I notice this myself when going back to older games like Final Fantasy 7 or 8 and misremembering how complex and complicated the UI, Menus and systems are.

You just get used to these things, but i also think they are a bit immersion breaking and shift the focus a lot on the destination and not the journey.


Don't forget the Yellow Paint Epidemic.

Some game devs don't even want to risk the chance that players might have to stop and explore a little bit before they find the right path to continue the game.

That's not the fear. The fear is that the player will get stuck and simply stop playing because it's frustrating instead of fun.

The way that devs determine where the line is for "most people that play get frustrated and give up" and "most people figure it out and keep playing"

It's certainly possible to design a game where the intuition of the player matches a less contrived looking world, bit it's a lot harder. On the other hand, having a convention that climbable surfaces will be blazed yellow, and teaching it early in the game is comparatively easy.

There's also aspects of pacing and focus to consider. A game that ebbs and flows in it's intensity often feels better to play than one that's high intensity all the time. So if your game is mostly about combat, you'll want to break up big fights with lower energy experiences. But those lower energy experiences really aren't "the game" in a sense, they're a kind of filler that makes the high energy experiences feel more fun. It can't be completely boring, but it should be easier than the primary gameplay experience and also have lower stakes. That's a big reason why do many actiony games have blatantly obvious climbing and puzzles. It keeps the player lightly engaged while letting them catch their breath before the next set piece.

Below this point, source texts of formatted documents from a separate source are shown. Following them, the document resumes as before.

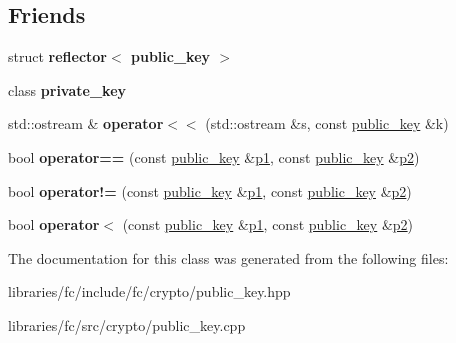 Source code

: \subsection*{Friends}
\begin{DoxyCompactItemize}
\item 
\mbox{\label{classfc_1_1crypto_1_1public__key_a73f52d17b21a2cceeaa795c6e3d66e30}} 
struct {\bfseries reflector$<$ public\+\_\+key $>$}
\item 
\mbox{\label{classfc_1_1crypto_1_1public__key_ae1389c6c19ec8630ce31970de2294915}} 
class {\bfseries private\+\_\+key}
\item 
\mbox{\label{classfc_1_1crypto_1_1public__key_afe8fd93cba1d82855efdfe2e1cc54715}} 
std\+::ostream \& {\bfseries operator$<$$<$} (std\+::ostream \&s, const \mbox{\hyperlink{classfc_1_1crypto_1_1public__key}{public\+\_\+key}} \&k)
\item 
\mbox{\label{classfc_1_1crypto_1_1public__key_a9e3e72a0ad06ab3eebc34739777fbcde}} 
bool {\bfseries operator==} (const \mbox{\hyperlink{classfc_1_1crypto_1_1public__key}{public\+\_\+key}} \&\mbox{\hyperlink{classp1}{p1}}, const \mbox{\hyperlink{classfc_1_1crypto_1_1public__key}{public\+\_\+key}} \&\mbox{\hyperlink{classp2}{p2}})
\item 
\mbox{\label{classfc_1_1crypto_1_1public__key_a4f510cf56ab9b2e6806b266f5f08d606}} 
bool {\bfseries operator!=} (const \mbox{\hyperlink{classfc_1_1crypto_1_1public__key}{public\+\_\+key}} \&\mbox{\hyperlink{classp1}{p1}}, const \mbox{\hyperlink{classfc_1_1crypto_1_1public__key}{public\+\_\+key}} \&\mbox{\hyperlink{classp2}{p2}})
\item 
\mbox{\label{classfc_1_1crypto_1_1public__key_a848bb1108ea177af5820d7ee3c1a71e3}} 
bool {\bfseries operator$<$} (const \mbox{\hyperlink{classfc_1_1crypto_1_1public__key}{public\+\_\+key}} \&\mbox{\hyperlink{classp1}{p1}}, const \mbox{\hyperlink{classfc_1_1crypto_1_1public__key}{public\+\_\+key}} \&\mbox{\hyperlink{classp2}{p2}})
\end{DoxyCompactItemize}


The documentation for this class was generated from the following files\+:\begin{DoxyCompactItemize}
\item 
libraries/fc/include/fc/crypto/public\+\_\+key.\+hpp\item 
libraries/fc/src/crypto/public\+\_\+key.\+cpp\end{DoxyCompactItemize}
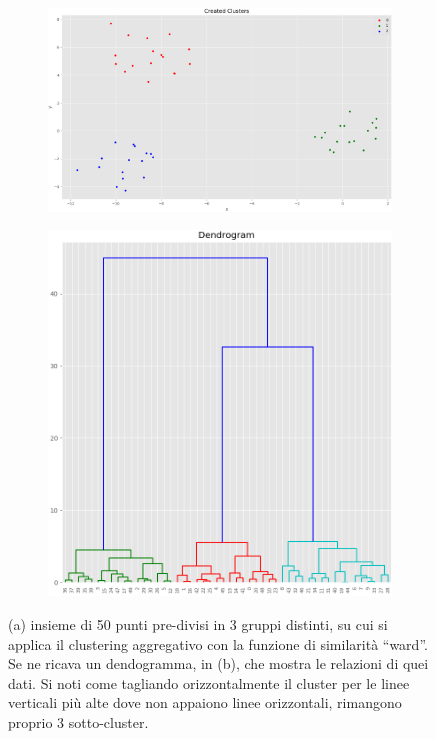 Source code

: \documentclass{llncs}
\begin{document}
	\begin{figure}[h]
		\centering
		\begin{subfigure}[b]{\textwidth}
		   	\includegraphics[width=\linewidth]{immagini/created_cluster_dend_ex.png}
		   	\label{fig:1} 
		\end{subfigure}
		
		\begin{subfigure}[b]{\textwidth}
			\centering
		   	\includegraphics[scale=0.5]{immagini/dendrogam_example.png}
		   	\label{fig:2}
		\end{subfigure}
		
		\caption{(a) insieme di 50 punti pre-divisi in 3 gruppi distinti, su cui si applica il clustering aggregativo con la funzione di 
		similarità ``ward''. Se ne ricava un dendogramma, in (b), che mostra le relazioni di quei dati. Si noti come tagliando orizzontalmente il cluster per le linee verticali più alte dove non appaiono linee orizzontali, rimangono proprio 3 sotto-cluster.}
		\label{ex:dendrogram}
	\end{figure}
\end{document}
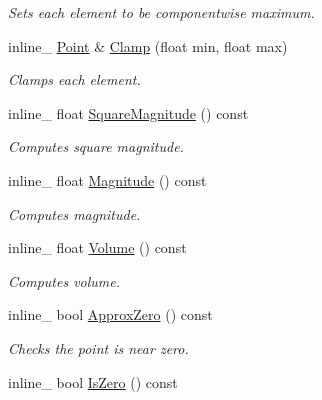 \begin{DoxyCompactItemize}
\begin{DoxyCompactList}\small\item\em Sets each element to be componentwise maximum. \end{DoxyCompactList}\item 
inline\+\_\+ \hyperlink{classPoint}{Point} \& \hyperlink{classPoint_ae8d6791fe6b0aee7493de222b6d81b95}{Clamp} (float min, float max)\hypertarget{classPoint_ae8d6791fe6b0aee7493de222b6d81b95}{}\label{classPoint_ae8d6791fe6b0aee7493de222b6d81b95}

\begin{DoxyCompactList}\small\item\em Clamps each element. \end{DoxyCompactList}\item 
inline\+\_\+ float \hyperlink{classPoint_a3abb46bdf87fb205b0731eda3ec56fff}{Square\+Magnitude} () const \hypertarget{classPoint_a3abb46bdf87fb205b0731eda3ec56fff}{}\label{classPoint_a3abb46bdf87fb205b0731eda3ec56fff}

\begin{DoxyCompactList}\small\item\em Computes square magnitude. \end{DoxyCompactList}\item 
inline\+\_\+ float \hyperlink{classPoint_aca9186d03219113022d562ff7c7c5ea9}{Magnitude} () const \hypertarget{classPoint_aca9186d03219113022d562ff7c7c5ea9}{}\label{classPoint_aca9186d03219113022d562ff7c7c5ea9}

\begin{DoxyCompactList}\small\item\em Computes magnitude. \end{DoxyCompactList}\item 
inline\+\_\+ float \hyperlink{classPoint_ab9c444ad1d9d30ccc7c7c9c4a8437f27}{Volume} () const \hypertarget{classPoint_ab9c444ad1d9d30ccc7c7c9c4a8437f27}{}\label{classPoint_ab9c444ad1d9d30ccc7c7c9c4a8437f27}

\begin{DoxyCompactList}\small\item\em Computes volume. \end{DoxyCompactList}\item 
inline\+\_\+ bool \hyperlink{classPoint_a484b9d912521bc2a322115d476dab955}{Approx\+Zero} () const \hypertarget{classPoint_a484b9d912521bc2a322115d476dab955}{}\label{classPoint_a484b9d912521bc2a322115d476dab955}

\begin{DoxyCompactList}\small\item\em Checks the point is near zero. \end{DoxyCompactList}\item 
inline\+\_\+ bool \hyperlink{classPoint_a67a2c81fd35af8a9af539f4da52a4884}{Is\+Zero} () const \hypertarget{classPoint_a67a2c81fd35af8a9af539f4da52a4884}{}\label{classPoint_a67a2c81fd35af8a9af539f4da52a4884}


\end{DoxyCompactItemize}
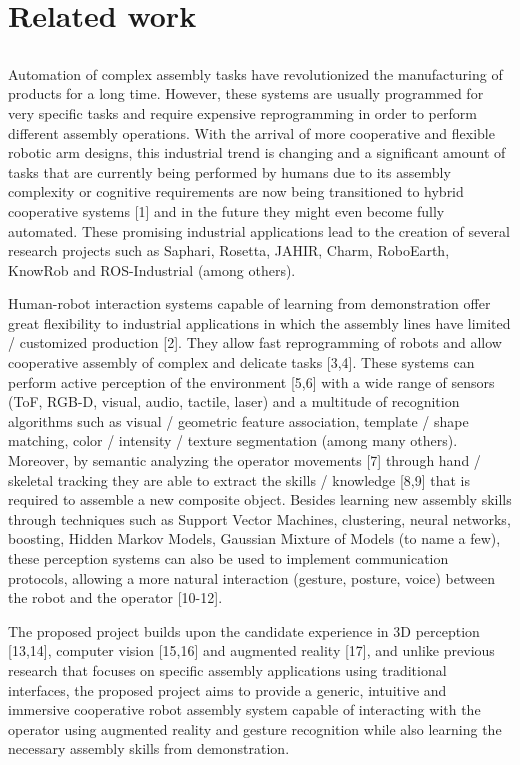 \chapter{Related work}\label{chap:related-work}

\section*{}

Automation of complex assembly tasks have revolutionized the manufacturing of products for a long time. However, these systems are usually programmed for very specific tasks and require expensive reprogramming in order to perform different assembly operations. With the arrival of more cooperative and flexible robotic arm designs, this industrial trend is changing and a significant amount of tasks that are currently being performed by humans due to its assembly complexity or cognitive requirements are now being transitioned to hybrid cooperative systems [1] and in the future they might even become fully automated. These promising industrial applications lead to the creation of several research projects such as Saphari, Rosetta, JAHIR, Charm, RoboEarth, KnowRob and ROS-Industrial (among others).

Human-robot interaction systems capable of learning from demonstration offer great flexibility to industrial applications in which the assembly lines have limited / customized production [2]. They allow fast reprogramming of robots and allow cooperative assembly of complex and delicate tasks [3,4]. These systems can perform active perception of the environment [5,6] with a wide range of sensors (ToF, RGB-D, visual, audio, tactile, laser) and a multitude of recognition algorithms such as visual / geometric feature association, template / shape matching, color / intensity / texture segmentation (among many others). Moreover, by semantic analyzing the operator movements [7] through hand / skeletal tracking they are able to extract the skills / knowledge [8,9] that is required to assemble a new composite object. Besides learning new assembly skills through techniques such as Support Vector Machines, clustering, neural networks, boosting, Hidden Markov Models, Gaussian Mixture of Models (to name a few), these perception systems can also be used to implement communication protocols, allowing a more natural interaction (gesture, posture, voice) between the robot and the operator [10-12].

The proposed project builds upon the candidate experience in 3D perception [13,14], computer vision [15,16] and augmented reality [17], and unlike previous research that focuses on specific assembly applications using traditional interfaces, the proposed project aims to provide a generic, intuitive and immersive cooperative robot assembly system capable of interacting with the operator using augmented reality and gesture recognition while also learning the necessary assembly skills from demonstration.
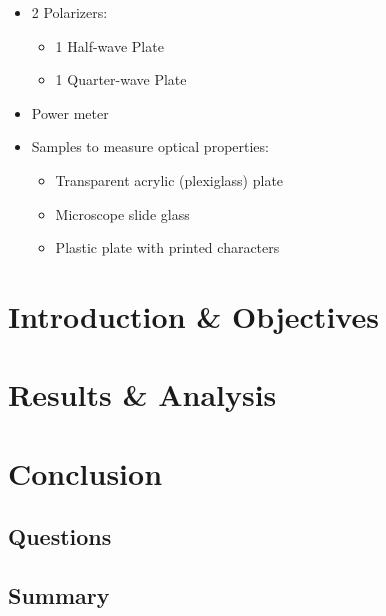 \documentclass[
	letterpaper, %
	10pt, %
]{CSUniSchoolLabReport}
\begin{document}
\begin{itemize}

  \item 2 Polarizers:

    \begin{itemize}

      \item 1 Half-wave Plate

      \item 1 Quarter-wave Plate

    \end{itemize}

  \item Power meter

  \item Samples to measure optical properties:

    \begin{itemize}

      \item Transparent acrylic (plexiglass) plate

      \item Microscope slide glass

      \item Plastic plate with printed characters

    \end{itemize}

\end{itemize}

\section{Introduction \& Objectives}

\section{Results \& Analysis} 

\section{Conclusion}

\subsection{Questions}

\subsection{Summary}
\end{document}
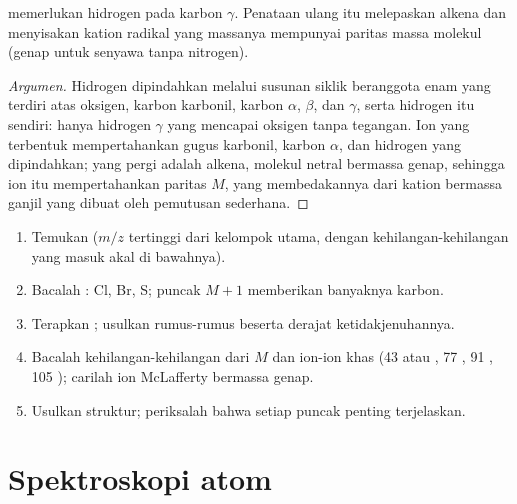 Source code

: \begin{proposition}\label{prop:b2:mass-spec-atomic:mclafferty}
 memerlukan hidrogen pada karbon $\gamma$. Penataan
ulang itu melepaskan alkena dan menyisakan kation radikal yang massanya
mempunyai paritas massa molekul (genap untuk senyawa tanpa nitrogen).
\end{proposition}

\begin{proof}[Argumen]
Hidrogen dipindahkan melalui susunan siklik beranggota enam yang terdiri
atas oksigen, karbon karbonil, karbon $\alpha$, $\beta$, dan $\gamma$, serta
hidrogen itu sendiri: hanya hidrogen $\gamma$ yang mencapai oksigen tanpa
tegangan. Ion yang terbentuk mempertahankan gugus karbonil, karbon $\alpha$,
dan hidrogen yang dipindahkan; yang pergi adalah alkena, molekul netral
bermassa genap, sehingga ion itu mempertahankan paritas $M$, yang
membedakannya dari kation bermassa ganjil yang dibuat oleh pemutusan
sederhana.
\end{proof}

\begin{method}\label{met:b2:mass-spec-atomic:read-ms}
\begin{enumerate}
  \item Temukan  ($m/z$ tertinggi dari kelompok utama, dengan
        kehilangan-kehilangan yang masuk akal di bawahnya).
  \item Bacalah : Cl, Br, S; puncak $M+1$ memberikan banyaknya karbon.
  \item Terapkan ; usulkan rumus-rumus beserta derajat ketidakjenuhannya.
  \item Bacalah kehilangan-kehilangan dari $M$ dan ion-ion khas (43  atau , 77
        , 91 , 105 ); carilah ion McLafferty bermassa genap.
  \item Usulkan struktur; periksalah bahwa setiap puncak penting terjelaskan.
\end{enumerate}
\end{method}

\section{Spektroskopi atom}

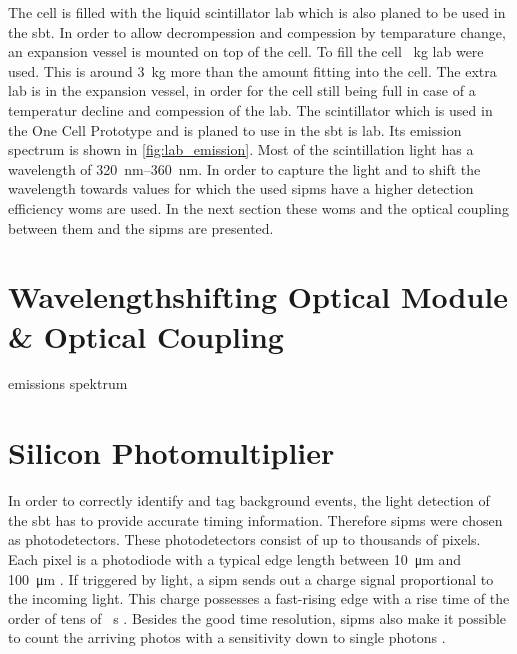 The cell is filled with the liquid scintillator \ac{lab} which is also planed to be used in the \ac{sbt}.
In order to allow decrompession and compession by temparature change, an expansion vessel is mounted on top of the cell.
To fill the cell \SI{}{\kilo\gram} \ac{lab} were used.
This is around \SI{3}{\kilo\gram} more than the amount fitting into the cell.
The extra \ac{lab} is in the expansion vessel, in order for the cell still being full in case of a temperatur decline and compession of the \ac{lab}.
The scintillator which is used in the One Cell Prototype and is planed to use in the \ac{sbt} is \ac{lab}.
Its emission spectrum is shown in \autoref{fig:lab_emission}.
Most of the scintillation light has a wavelength of \SIrange{320}{360}{\nano\meter}.
In order to capture the light and to shift the wavelength towards values for which the used \acp{sipm} have a higher detection efficiency \acp{wom} are used.
In the next section these \acp{wom} and the optical coupling between them and the \acp{sipm} are presented.



\section{Wavelengthshifting Optical Module \& Optical Coupling}

emissions spektrum


\section{Silicon Photomultiplier}
In order to correctly identify and tag background events, the light detection of the \ac{sbt} has to provide accurate timing information.
Therefore \acp{sipm} were chosen as photodetectors.
These photodetectors consist of up to thousands of pixels.
Each pixel is a photodiode with a typical edge length between \SI{10}{\micro\meter} and \SI{100}{\micro\meter} \cite{nucl}.
If triggered by light, a \ac{sipm} sends out a charge signal proportional to the incoming light.
This charge possesses a fast-rising edge with a rise time of the order of tens of \si{\piko\second} \cite{nucl}.
Besides the good time resolution, \acp{sipm} also make it possible to count the arriving photos with a sensitivity down to single photons \cite{HAMA_mppc}.


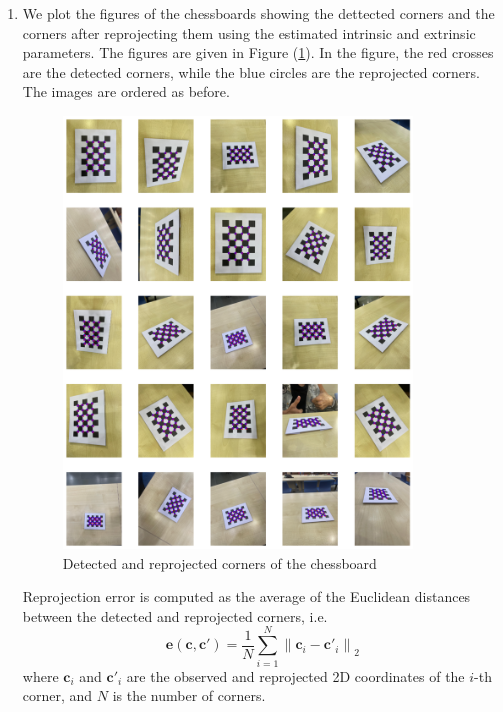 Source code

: \documentclass[10pt]{article}
\newcommand{\figref}[1]{Figure (\ref{fig:#1})}
\begin{document}
\begin{enumerate}
        \item We plot the figures of the chessboards showing the dettected corners and the
        corners after reprojecting them using the estimated intrinsic and extrinsic parameters.
        The figures are given in \figref{corners}. In the figure, the red crosses are the
        detected corners, while the blue circles are the reprojected corners. The images are
        ordered as before.
        \begin{figure}[htbp]
            \begin{center}
                \includegraphics[width=0.875\textwidth]{Assets/Question-4/corners.png}
                \caption{Detected and reprojected corners of the chessboard}
                \label{fig:corners}
            \end{center}
        \end{figure}
        Reprojection error is computed as the average of the Euclidean distances between the
        detected and reprojected corners, i.e.
        \begin{equation*}
            \mathbf{e}(\mathbf{c}, \mathbf{c'}) =
            \frac{1}{N} \sum_{i=1}^{N} \left\| \mathbf{c}_{i} - \mathbf{c'}_{i} \right\|_{2}
        \end{equation*}
        where $\mathbf{c}_{i}$ and $\mathbf{c'}_{i}$ are the observed and reprojected
        2D coordinates of the $i$-th corner, and $N$ is the number of corners.


\end{enumerate}
\end{document}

It's not the only way to build games by any means, but it is a generally effective, and consistently reliable, template.

But this is exactly one of the problems of today. Everything uses UX metrics to base their design around. It makes the end result boring and predictable and the opposite of immersive.

I agree that there needs to be pacing, but there are great ways to do that. GTA and RDR are great examples. You drive somewhere and get a funny conversation, or something happens on the way to the objective that pretty naturally distracts you in a way that makes sense to the world the game is playing in.

Ubisoft games are basically full of these boring filler activities. What point does a huge open world have, if it's just the same 5 things copy and pasted all over the place?

I'd much rather condense those 590 busy work tasks to 5 really nice side quests like in The Witcher 3. At least they give you an experience and not some UX concept of "the user needs to go climb a tree now".

Absolutely, I 100% agree. Ubisoft especially is terrible at this.
it's a very interesting divide when you have games that worry about this, and then genres/subgenres like the "soulslike" that take pride in its difficulty and precise maneuvering involved just to beat a boss.